In terms of the timing for implementation, we think that the rules are imminent. We think that there’s been an executive order that President Biden would issue that is basically ready to be issued. We understand that there’s some consultation that’s likely going on with allies about the executive order, maybe with Congress as well, but it could come out as soon as on the margins of the G7 summit in May.
(06:30):
We think the rules will be a combination of prohibitions plus reporting. So in other words, the rules are likely to prohibit investments in a small subset of industries, and probably require notification of investments in a broader subset of industries, so a combination of an outright prohibition and notification. And this is going to really result in limitations on investments in startup technology companies in China. I think that’s kind of one of the goals of the new rules.
Ann Beth Stebbins (07:02):
And what do we mean by startup technologies in China?
Brian Egan (07:06):
We mean that companies that are not big enough that they could be impacted by some of the other restrictions that the U.S. government has on the books where companies are really trying to develop the technologies that, in the U.S. government view, will help the Chinese military advance.

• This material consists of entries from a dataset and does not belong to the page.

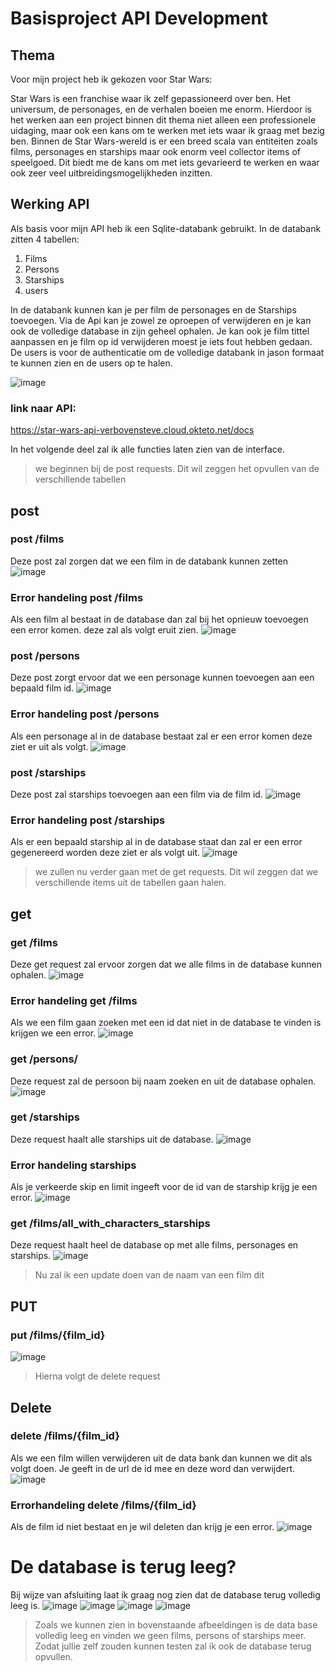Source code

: # Basisproject API Development
## Thema

Voor mijn project heb ik gekozen voor Star Wars:

Star Wars is een franchise waar ik zelf gepassioneerd over ben.
Het universum, de personages, en de verhalen boeien me enorm.
Hierdoor is het werken aan een project binnen dit thema niet alleen een professionele uidaging, maar ook een kans om te werken met iets waar ik graag met bezig ben.
Binnen de Star Wars-wereld is er een breed scala van entiteiten zoals films, personages en starships maar ook enorm veel collector items of speelgoed.
Dit biedt me de kans om met iets gevarieerd te werken en waar ook zeer veel uitbreidingsmogelijkheden inzitten.

## Werking API

Als basis voor mijn API heb ik een Sqlite-databank gebruikt.
In de databank zitten 4 tabellen: 
1. Films
2. Persons
3. Starships
4. users

In de databank kunnen kan je per film de personages en de Starships toevoegen. Via de Api kan je zowel ze oproepen of verwijderen en je kan ook de volledige database in zijn geheel ophalen. Je kan ook je film tittel aanpassen en je film op id verwijderen moest je iets fout hebben gedaan. De users is voor de authenticatie om de volledige databank in jason formaat te kunnen zien en de users op te halen.

![image](https://github.com/VerbovenSteve/API_DEV_eind_project/assets/113888137/379359c5-f749-4595-a791-277fc9f572b2)

### link naar API:

https://star-wars-api-verbovensteve.cloud.okteto.net/docs 

In het volgende deel zal ik alle functies laten zien van de interface.
> we beginnen bij de post requests. Dit wil zeggen het opvullen van de verschillende tabellen
## post 

### post /films

Deze post zal zorgen dat we een film in de databank kunnen zetten
![image](https://github.com/VerbovenSteve/API_DEV_eind_project/assets/113888137/9f276062-415d-4202-bbcc-54b7d2e790be)


### Error handeling post /films

Als een film al bestaat in de database dan zal bij het opnieuw toevoegen een error komen. deze zal als volgt eruit zien.
![image](https://github.com/VerbovenSteve/API_DEV_eind_project/assets/113888137/73a9c429-665b-464c-b39a-6bb947459f20)



### post /persons

Deze post zorgt ervoor dat we een personage kunnen toevoegen aan een bepaald film id.
![image](https://github.com/VerbovenSteve/API_DEV_eind_project/assets/113888137/ba52a6ff-040f-498e-b3dd-30900261b9ce)


### Error handeling post /persons

Als een personage al in de database bestaat zal er een error komen deze ziet er uit als volgt.
![image](https://github.com/VerbovenSteve/API_DEV_eind_project/assets/113888137/beacb627-4411-4843-b47f-3222980aa3e1)




### post /starships

Deze post zal starships toevoegen aan een film via de film id.
![image](https://github.com/VerbovenSteve/API_DEV_eind_project/assets/113888137/958b0abe-2f0b-4da3-baaf-4962f34f8129)


### Error handeling post /starships

Als er een bepaald starship al in de database staat dan zal er een error gegenereerd worden deze ziet er als volgt uit.
![image](https://github.com/VerbovenSteve/API_DEV_eind_project/assets/113888137/11fe9813-f580-45f6-aa05-e2e434ecd6fa)



> we zullen nu verder gaan met de get requests. Dit wil zeggen dat we verschillende items uit de tabellen gaan halen.

## get

### get /films

Deze get request zal ervoor zorgen dat we alle films in de database kunnen ophalen.
![image](https://github.com/VerbovenSteve/API_DEV_eind_project/assets/113888137/0fb6fc1b-2051-4b6f-b306-dcd5785177c1)


### Error handeling get /films

Als we een film gaan zoeken met een id dat niet in de database te vinden is krijgen we een error.
![image](https://github.com/VerbovenSteve/API_DEV_eind_project/assets/113888137/4a608a49-18c4-4363-840c-503527ea7529)



### get /persons/

Deze request zal de persoon bij naam zoeken en uit de database ophalen.
![image](https://github.com/VerbovenSteve/API_DEV_eind_project/assets/113888137/abc9550d-7117-4af3-8ad0-c391903c98d6)



### get /starships

Deze request haalt alle starships uit de database.
![image](https://github.com/VerbovenSteve/API_DEV_eind_project/assets/113888137/2e859287-cddc-4c7b-b49d-694771801f27)


### Error handeling starships

Als je verkeerde skip en limit ingeeft voor de id van de starship krijg je een error.
![image](https://github.com/VerbovenSteve/API_DEV_eind_project/assets/113888137/fc051508-61b1-467a-81c5-a5b2e9225a3e)



### get /films/all_with_characters_starships

Deze request haalt heel de database op met alle films, personages en starships.
![image](https://github.com/VerbovenSteve/API_DEV_eind_project/assets/113888137/b10fd717-d238-4cfd-96c2-257997e1d8e1)

> Nu zal ik een update doen van de naam van een film dit

## PUT

### put /films/{film_id}
![image](https://github.com/VerbovenSteve/API_DEV_eind_project/assets/113888137/ec7beb9b-63a8-4121-b6ac-e9aea3922696)


> Hierna volgt de delete request

## Delete 

### delete /films/{film_id}
Als we een film willen verwijderen uit de data bank dan kunnen we dit als volgt doen. Je geeft in de url de id mee en deze word dan verwijdert.
![image](https://github.com/VerbovenSteve/API_DEV_eind_project/assets/113888137/b1c899aa-2acb-4f22-85f6-2901e2dc82b2)


### Errorhandeling delete /films/{film_id}
Als de film id niet bestaat en je wil deleten dan krijg je een error.
![image](https://github.com/VerbovenSteve/api_development/assets/113888137/f1393bd1-12fe-42ac-adbf-ce0611b16951)



# De database is terug leeg?

Bij wijze van afsluiting laat ik graag nog zien dat de database terug volledig leeg is.
![image](https://github.com/VerbovenSteve/api_development/assets/113888137/b09a2f52-d08e-4756-bd9e-b75a5c7867f2)
![image](https://github.com/VerbovenSteve/api_development/assets/113888137/158138d9-f76c-4797-ae1c-2e8f214096e3)
![image](https://github.com/VerbovenSteve/api_development/assets/113888137/6101232b-6067-414e-b83a-b15b41ed417a)
![image](https://github.com/VerbovenSteve/api_development/assets/113888137/3ef8f02e-5f3d-401b-b387-f4b70b38a9f1)
> Zoals we kunnen zien in bovenstaande afbeeldingen is de data base volledig leeg en vinden we geen films, persons of starships meer.
> Zodat jullie zelf zouden kunnen testen zal ik ook de database terug opvullen.

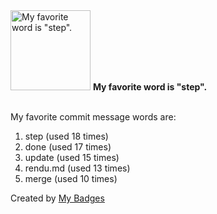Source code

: <img src="https://my-badges.github.io/my-badges/favorite-word.png" alt="My favorite word is &quot;step&quot;." title="My favorite word is &quot;step&quot;." width="128">
<strong>My favorite word is &quot;step&quot;.</strong>
<br><br>

My favorite commit message words are:

1. step (used 18 times)
2. done (used 17 times)
3. update (used 15 times)
4. rendu.md (used 13 times)
5. merge (used 10 times)


Created by <a href="https://github.com/my-badges/my-badges">My Badges</a>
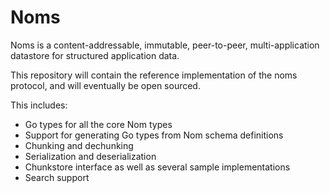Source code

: # Noms

Noms is a content-addressable, immutable, peer-to-peer, multi-application datastore for structured application data.

This repository will contain the reference implementation of the noms protocol, and will eventually be open sourced. 

This includes:

* Go types for all the core Nom types
* Support for generating Go types from Nom schema definitions
* Chunking and dechunking
* Serialization and deserialization
* Chunkstore interface as well as several sample implementations
* Search support
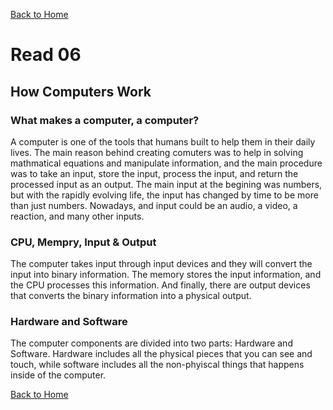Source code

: [Back to Home](README.md)

# Read 06

## How Computers Work

### What makes a computer, a computer?

A computer is one of the tools that humans built to help them in their daily lives. The main reason behind creating comuters was to help in solving mathmatical equations and manipulate information, and the main procedure was to take an input, store the input, process the input, and return the processed input as an output. The main input at the begining was numbers, but with the rapidly evolving life, the input has changed by time to be more than just numbers. Nowadays, and input could be an audio, a video, a reaction, and many other inputs.

### CPU, Mempry, Input & Output

The computer takes input through input devices and they will convert the input into binary information. The memory stores the input information, and the CPU processes this information. And finally, there are output devices that converts the binary information into a physical output.

### Hardware and Software

The computer components are divided into two parts: Hardware and Software. Hardware includes all the physical pieces that you can see and touch, while software includes all the non-phyiscal things that happens inside of the computer.

[Back to Home](README.md)
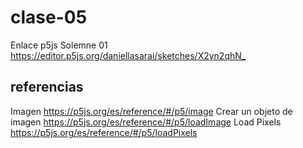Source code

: # clase-05
Enlace p5js Solemne 01
<https://editor.p5js.org/daniellasarai/sketches/X2yn2qhN_>
## referencias
Imagen <https://p5js.org/es/reference/#/p5/image>
Crear un objeto de imagen <https://p5js.org/es/reference/#/p5/loadImage>
Load Pixels <https://p5js.org/es/reference/#/p5/loadPixels>
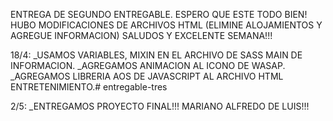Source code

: ENTREGA DE SEGUNDO ENTREGABLE. ESPERO QUE ESTE TODO BIEN! HUBO MODIFICACIONES DE ARCHIVOS HTML (ELIMINE ALOJAMIENTOS Y AGREGUE INFORMACION) SALUDOS Y EXCELENTE SEMANA!!!

18/4:   _USAMOS VARIABLES, MIXIN EN EL ARCHIVO DE SASS MAIN DE INFORMACION.
        _AGREGAMOS ANIMACION AL ICONO DE WASAP.
        _AGREGAMOS LIBRERIA AOS DE JAVASCRIPT AL ARCHIVO HTML ENTRETENIMIENTO.# entregable-tres

2/5: _ENTREGAMOS PROYECTO FINAL!!! MARIANO ALFREDO DE LUIS!!!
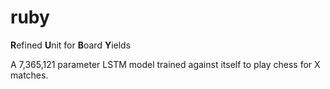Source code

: # ruby
**R**efined **U**nit for **B**oard **Y**ields

A 7,365,121 parameter LSTM model trained against itself to play chess for X matches.

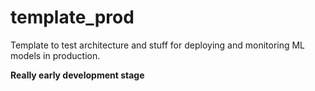 # template_prod
Template to test architecture and stuff for deploying and monitoring ML models in production.

**Really early development stage**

Ann Beth Stebbins (07:23):
Will the administration of these new rules be CFIUS-like? Will we have a multi-agency oversight process? Is that something we know?
Brian Egan (07:35):
We don’t know, but my sense is that is relatively unlikely. I think there are a couple of agencies that have been involved in developing the rules and have been flagged by Congress as the key agencies. It’s Treasury, which is in charge of CFIUS, which also is in charge of sanctions at OFAC [Office of Foreign Assets Control], and then the Commerce Department, which is in charge of the commercial export controls. So Commerce and Treasury were asked by Congress to develop a budget for implementing a new strategy. They came forward with something a few months ago, and I suspect that any new rules will be implemented by Treasury and/or Commerce. Talking to other agencies is appropriate, but not in the same way that CFIUS is nine-plus agencies reviewing every single transaction that comes to the government.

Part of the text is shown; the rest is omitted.